I also found it personally offensive that Ms Kahn would imply that parents looking at charter schools are trying to get a private education on the “public dime.” Like most parents, I am looking for the best possible education for my children. If that is a charter school, then so be it. If it is a private school, then we will certainly consider it. I certainly can’t see anything that would suggest that AUSD’s schools stand out as being excellent by any measure! I can also say categorically that the charter schools we have looked at are nothing at all like private schools (I attended private schools from age 7 up, so I have some experience there).

Perhaps, if the AUSD board president feels that private schools offer a better education than the district’s schools (they almost certainly do), she should make it a priority to fix that disparity rather than making disparaging comments about parents looking at charter schools instead of district ones. Furthermore, if she feels that charter schools are able to deliver a better quality education on a public education budget, then perhaps she should look into how they can do that, and what can be improved in the district’s schools to achieve the same results. (To be honest, I don’t think the charter schools are delivering as much as they could

Bylaws

AUSD board members should probably also be aware of the section of the AUSD Board Bylaws that states:

Board members shall hold the education of students above any partisan principle, group interest, or personal interest.

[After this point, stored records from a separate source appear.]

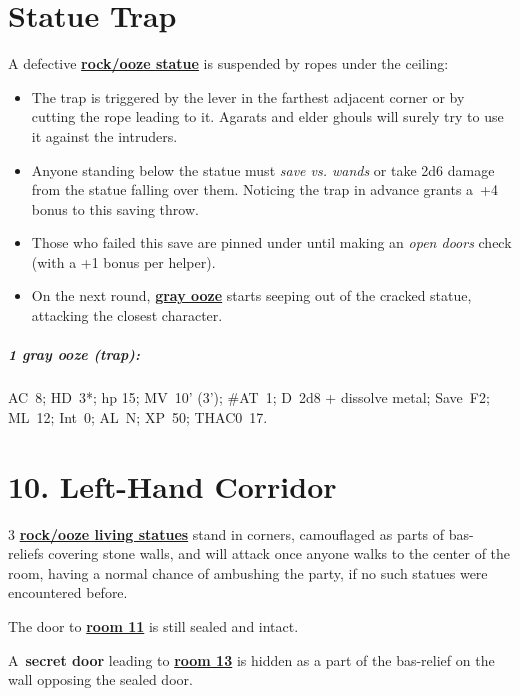 \documentclass[english,11pt,openany,letterpaper,twocolumn]{book}
\begin{document}
\hypertarget{statue-trap}{}
\section{Statue Trap}

A defective \hyperlink{statue}{\textbf{rock/ooze statue}} is suspended by ropes under the ceiling:

\begin{itemize}[leftmargin=*]
	\item The trap is triggered by the lever in the farthest adjacent corner or by cutting the rope leading to it. Agarats and elder ghouls will surely try to use it against the intruders.
	\item Anyone standing below the statue must \emph{save vs. wands} or take 2d6 damage from the statue falling over them. Noticing the trap in advance grants a~+4 bonus to this saving throw.
	\item Those who failed this save are pinned under until making an \emph{open doors} check (with a +1 bonus per helper).
	\item On the next round, \hyperlink{gray-ooze}{\textbf{gray ooze}} starts seeping out of the cracked statue, attacking the closest character.
\end{itemize}

\break
\vspace*{-1.11\baselineskip}
\begin{textbox}
	\subparagraph{1 gray ooze (trap):} AC~8; HD~3*; hp 15; MV~10' (3'); \#AT~1; D~2d8 + dissolve metal; Save~F2; ML~12; Int~0; AL~N; XP~50; THAC0~17.
\end{textbox}



\hypertarget{room10}{}
\section{10. Left-Hand Corridor}

3 \hyperlink{statue}{\textbf{rock/ooze living statues}} stand in corners, camouflaged as parts of bas- reliefs covering stone walls, and will attack once anyone walks to the center of the room, having a normal chance of ambushing the party, if no such statues were encountered before.

\tab The door to \hyperlink{room11}{\textbf{room 11}} is still sealed and intact.

\tab A~\textbf{secret door} leading to \hyperlink{room13}{\textbf{room 13}} is hidden as a part of the bas-relief on the wall opposing the sealed door.
\end{document}
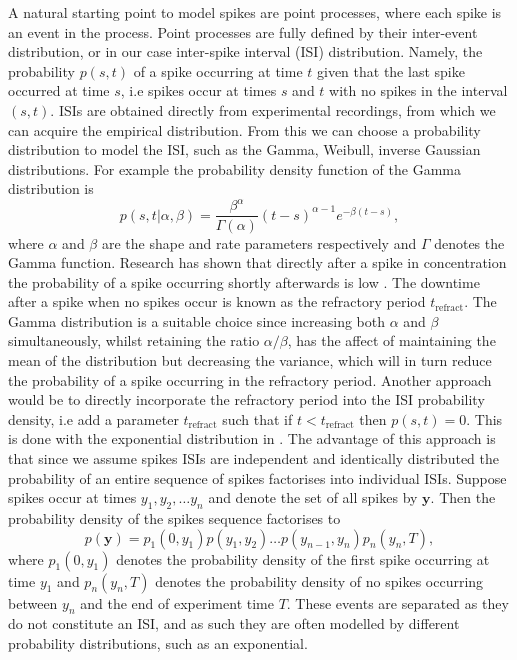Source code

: \documentclass[../main.tex]{subfiles}
\begin{document}
A natural starting point to model  spikes are point processes, where each spike is an event in the process. Point processes are fully defined by their inter-event distribution, or in our case inter-spike interval (ISI) distribution. Namely, the probability $p(s,t)$ of a spike occurring at time $t$ given that the last spike occurred at time $s$, i.e spikes occur at times $s$ and $t$ with no spikes in the interval $(s,t)$. ISIs are obtained directly from experimental recordings, from which we can acquire the empirical distribution. From this we can choose a probability distribution to model the ISI, such as the Gamma, Weibull, inverse Gaussian distributions.  For example the probability density function of the Gamma distribution is
\begin{equation}\label{eq:1}
p(s, t | \alpha, \beta) = \frac{\beta^\alpha}{\Gamma(\alpha)} (t-s)^{\alpha-1} e^{-\beta (t-s)}, 
\end{equation}
where $\alpha$ and $\beta$ are the shape and rate parameters respectively and $\Gamma$ denotes the Gamma function. Research has shown that directly after a spike in  concentration the probability of a spike occurring shortly afterwards is low \cite{Thurley_2011}. The downtime after a spike when no spikes occur is known as the refractory period $t_{\mathrm{refract}}$.   The Gamma distribution is a suitable choice since increasing both $\alpha$ and $\beta$ simultaneously, whilst retaining the ratio $\alpha / \beta$, has the affect of maintaining the mean of the distribution but decreasing the variance, which will in turn reduce the probability of a spike occurring in the refractory period. Another approach would be to directly incorporate the refractory period into the ISI probability density, i.e add a parameter $t_{\mathrm{refract}}$ such that if $t < t_{\mathrm{refract}}$ then $p(s,t) = 0.$ This is done with the exponential distribution in \cite{Skupin}. The advantage of this approach is that since we assume spikes ISIs are independent and identically distributed the probability of an entire sequence of spikes factorises into individual ISIs. Suppose  spikes occur at times $y_1, y_2, \dots y_n$ and denote the set of all spikes by $\mathbf{y}$. Then the probability density of the spikes sequence factorises to
\begin{equation}\label{eq:2}
p(\mathbf{y}) = p_1(0,y_1)p(y_1,y_2) \dots p(y_{n-1},y_{n}) p_n(y_n,T),
\end{equation}
where $p_1(0,y_1)$ denotes the probability density of the first spike occurring at time  $y_1$ and $p_n(y_n,T)$ denotes the probability density of no spikes occurring between $y_n$ and the end of experiment time $T$. These events are separated as they do not constitute an ISI, and as such they are often modelled by different probability distributions, such as an exponential. 
\end{document}
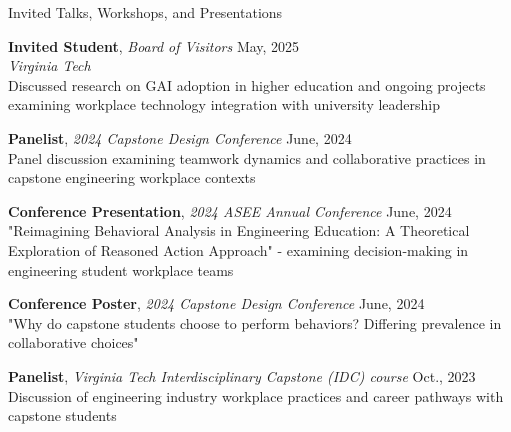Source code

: \documentclass{resume}
\begin{document}
\begin{rSection}{Invited Talks, Workshops, and Presentations}


{\bf Invited Student}{, \emph{Board of Visitors}} {\hfill May, 2025} \\
\emph{Virginia Tech}\\
Discussed research on GAI adoption in higher education and ongoing projects examining workplace technology integration with university leadership

{\bf Panelist}{, \emph{2024 Capstone Design Conference}} {\hfill June, 2024} \\
Panel discussion examining teamwork dynamics and collaborative practices in capstone engineering workplace contexts

{\bf Conference Presentation}{, \emph{2024 ASEE Annual Conference}} {\hfill June, 2024} \\
"Reimagining Behavioral Analysis in Engineering Education: A Theoretical Exploration of Reasoned Action Approach" - examining decision-making in engineering student workplace teams

{\bf Conference Poster}{, \emph{2024 Capstone Design Conference}} {\hfill June, 2024} \\
"Why do capstone students choose to perform behaviors? Differing prevalence in collaborative choices"

{\bf Panelist}{, \emph{Virginia Tech Interdisciplinary Capstone (IDC) course}} {\hfill Oct., 2023} \\
Discussion of engineering industry workplace practices and career pathways with capstone students
\vspace{-0.5em}

\end{rSection}

\end{document}
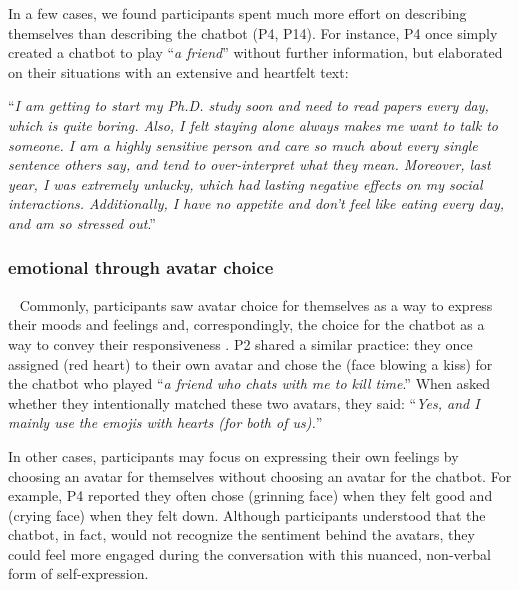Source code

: In a few cases, we found participants spent much more effort on describing themselves than describing the chatbot (P4, P14). For instance, P4 once simply created a chatbot to play ``\textit{a friend}'' without further information, but elaborated on their situations with an extensive and heartfelt text:

``\textit{I am getting to start my Ph.D. study soon and need to read papers every day, which is quite boring. Also, I felt staying alone always makes me want to talk to someone. I am a highly sensitive person and care so much about every single sentence others say, and tend to over-interpret what they mean. Moreover, last year, I was extremely unlucky, which had lasting negative effects on my social interactions. Additionally, I have no appetite and don't feel like eating every day, and am so stressed out}.''

\subsubsection{ emotional  through avatar choice}~\label{emotional-dynamics}
Commonly, participants saw avatar choice for themselves as a way to express their moods and feelings and, correspondingly, the choice for the chatbot as a way to convey their responsiveness . 
P2 shared a similar practice: they once assigned  (red heart) to their own avatar and chose the  (face blowing a kiss) for the chatbot who played ``\textit{a friend who chats with me to kill time}.'' When asked whether they intentionally matched these two avatars, they said:
``\textit{Yes, and I mainly use the emojis with hearts (for both of us).}'' 

In other cases, participants may focus on expressing their own feelings by choosing an avatar for themselves without choosing an avatar for the chatbot. For example, P4 reported they often chose  (grinning face) when they felt good and  (crying face) when they felt down. 
Although participants understood that the chatbot, in fact, would not recognize the sentiment behind the avatars, they could feel more engaged during the conversation with this nuanced, non-verbal form of self-expression.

(From BB 9200 – Board Bylaws – Limit of Board Member Authority)

Any attempt by AUSD board members to block a charter school’s existence based purely on a personal opinion about whether charter schools in general should exist, would seem to be contrary to that bylaw (and possibly to California state law). It also seems to me that the AUSD should be celebrating successful schools in its district, whether they are directly run by the district or merely overseen as a charter.